Cooperative Labour in Odisha Tribes
- 11 Sep 2020
- 4 min read
Why in News
The concept of labour cooperatives is popular in almost all tribal communities in Odisha including the Dongria Kondh, Juanga, Lanjia Saura, Saura, Didayi, Paudi Bhuyan and Kandh.
- Need: Farming on the steep hill slopes requires more labour which a single family cannot provide. Therefore, they have evolved an indigenous system to engage the labour available in the community to accomplish the farming tasks of all the families of the village.
- Benefit: These cooperatives ensure all families of the community are ensured food and no fields remain barren. They also strengthen the feeling of collective belongingness among the members.
- Cooperatives in Different Tribes:
- Lanjia Saura: All members are bound to participate in constructing terraces for farming on the slopes and designing and creating traditional irrigation systems, harnessing hill streams.
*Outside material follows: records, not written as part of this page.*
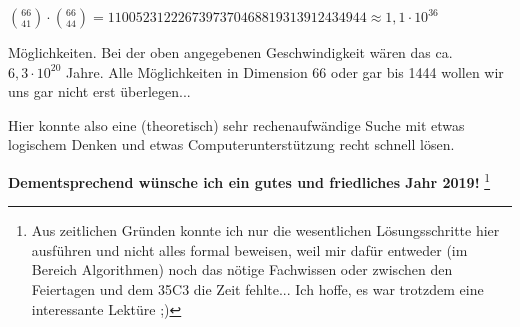 \documentclass{article}
\begin{document}
${66 \choose 41} \cdot {66 \choose 44} = 1100523122267397370468819313912434944 \approx 1,1 \cdot 10^{36}$

Möglichkeiten. Bei der oben angegebenen Geschwindigkeit wären das ca. \\
$6,3 \cdot 10^{20}$ Jahre. Alle Möglichkeiten in Dimension 66 oder gar bis 1444 wollen wir uns gar nicht erst überlegen... 

Hier konnte also eine (theoretisch) sehr rechenaufwändige Suche mit etwas logischem Denken und etwas Computerunterstützung recht schnell lösen. 

\textbf{Dementsprechend wünsche ich ein gutes und friedliches Jahr 2019!} \footnote{Aus zeitlichen Gründen konnte ich nur die wesentlichen Lösungsschritte hier ausführen und nicht alles formal beweisen, weil mir dafür entweder (im Bereich Algorithmen) noch das nötige Fachwissen oder zwischen den Feiertagen und dem 35C3 die Zeit fehlte... Ich hoffe, es war trotzdem eine interessante Lektüre ;)}
\end{document}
- Juanga community: All villagers trek hills, clear trees and create crop fields. The village council ensures that all members contribute their labour.
- The Juanga and Saura are Munda ethnic groups from Southern Odisha.
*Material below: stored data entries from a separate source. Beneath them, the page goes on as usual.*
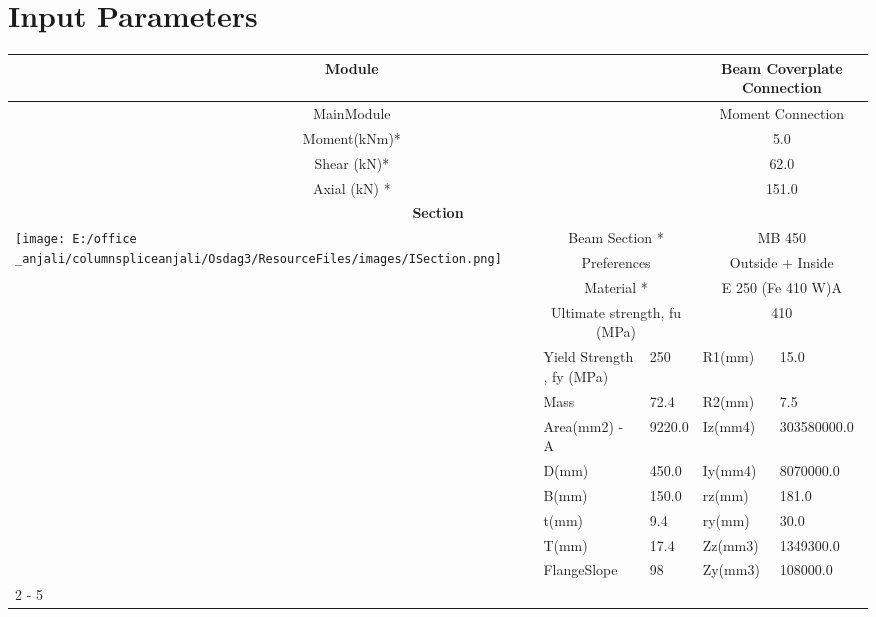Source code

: \documentclass{article}%
\begin{document}
%
\normalsize%
\pagestyle{header}%
\section{Input Parameters}%
\label{sec:InputParameters}%
\renewcommand{\arraystretch}{1.2}%
\begin{longtable}{|p{5cm}|p{2cm}|p{2cm}|p{2cm}|p{5cm}|}%
\hline%
\hline%
\multicolumn{3}{|c|}{Module}&\multicolumn{2}{|c|}{Beam Coverplate Connection}\\%
\hline%
\hline%
\multicolumn{3}{|c|}{MainModule}&\multicolumn{2}{|c|}{Moment Connection}\\%
\hline%
\hline%
\multicolumn{3}{|c|}{Moment(kNm)*}&\multicolumn{2}{|c|}{5.0}\\%
\hline%
\hline%
\multicolumn{3}{|c|}{Shear (kN)*}&\multicolumn{2}{|c|}{62.0}\\%
\hline%
\hline%
\multicolumn{3}{|c|}{Axial (kN) *}&\multicolumn{2}{|c|}{151.0}\\%
\hline%
\hline%
\multicolumn{5}{|c|}{\textbf{Section}}\\%
\hline%
\hline%
\multirow{12}{*}{\texttt{[image: E:/office \_anjali/columnspliceanjali/Osdag3/ResourceFiles/images/ISection.png]}}&\multicolumn{2}{|c|}{Beam Section *}&\multicolumn{2}{|c|}{MB 450}\\%
\cline{2%
-%
5}%
&\multicolumn{2}{|c|}{Preferences}&\multicolumn{2}{|c|}{Outside + Inside}\\%
\cline{2%
-%
5}%
&\multicolumn{2}{|c|}{Material *}&\multicolumn{2}{|c|}{E 250 (Fe 410 W)A}\\%
\cline{2%
-%
5}%
&\multicolumn{2}{|c|}{Ultimate strength, fu (MPa)}&\multicolumn{2}{|c|}{410}\\%
\cline{2%
-%
5}%
&Yield Strength , fy (MPa)&250&R1(mm)&15.0\\%
\cline{2%
-%
5}%
&Mass&72.4&R2(mm)&7.5\\%
\cline{2%
-%
5}%
&Area(mm2) {-} A&9220.0&Iz(mm4)&303580000.0\\%
\cline{2%
-%
5}%
&D(mm)&450.0&Iy(mm4)&8070000.0\\%
\cline{2%
-%
5}%
&B(mm)&150.0&rz(mm)&181.0\\%
\cline{2%
-%
5}%
&t(mm)&9.4&ry(mm)&30.0\\%
\cline{2%
-%
5}%
&T(mm)&17.4&Zz(mm3)&1349300.0\\%
\cline{2%
-%
5}%
&FlangeSlope&98&Zy(mm3)&108000.0\\%
\cline{2%
-%
5}%
\hline%
\multicolumn{5}{|c|}{\textbf{Bolt Details}}\\%

\end{longtable}
\end{document}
- They are Austroasiatic tribes i.e. they are believed to be part of the first wave of migration out of Africa about 60,000 years ago.
- Dongria Kondh: This tribe practices at least 10 types of cooperative labour sharing within the community.
- Types of Cooperatives in Dongria Kondh Tribe:
- Sahabati: All Dongria households of the village work in turns for a day on the land of one villager.
- Daasibati: Cooperative of younger, unmarried girls from the village for less strenuous but tedious work such as weeding, fencing of fields, cleaning or harvesting of crops.
- Dhangdabati: Young bachelors are required to take up work such as felling trees, hoeing, carrying logs and digging pits.
- About: They derive their name from dongar, meaning ‘hill’ and are the member of Khond Tribe
- Status: They are a Particularly Vulnerable Tribal Group.
- Habitation: They reside in the Niyamgiri hill range of Odisha, around 4,500 ft above sea level.
- Language: Kui language (Oral only, not written)
- Beliefs: They worship Niyam Raja, the god of the Niyamgiri Forests.
- Occupation: They sustain themselves from the resources of the Niyamgiri forests, practising horticulture and shifting cultivation
- Issues: They are currently facing displacement due to the Bauxite mining in the Niyamgiri hills.
- They are also facing severe health problems because of dust coming from the red mud pond (waste generated by the refinery) site.
Tribes in Odisha
- Odisha is home to 62 tribal communities — the largest diverse groups of tribal population in India.
- 13 of them are PVTGs— Bonda, Birhor, Chuktia Bhunjia, Didayi, Dungaria Kandha, Hill Kharia, Juang, Kutia Kondh, Lanjia Saora, Lodha, Mankirdia, Paudi Bhuyan and Saora.
- Tribal populations are found in the entire seven districts of Kandhamal, Mayurbhanj, Sundargarh, Nabarangpur, Koraput, Malkangiri and Rayagada, and in parts of 6 other districts.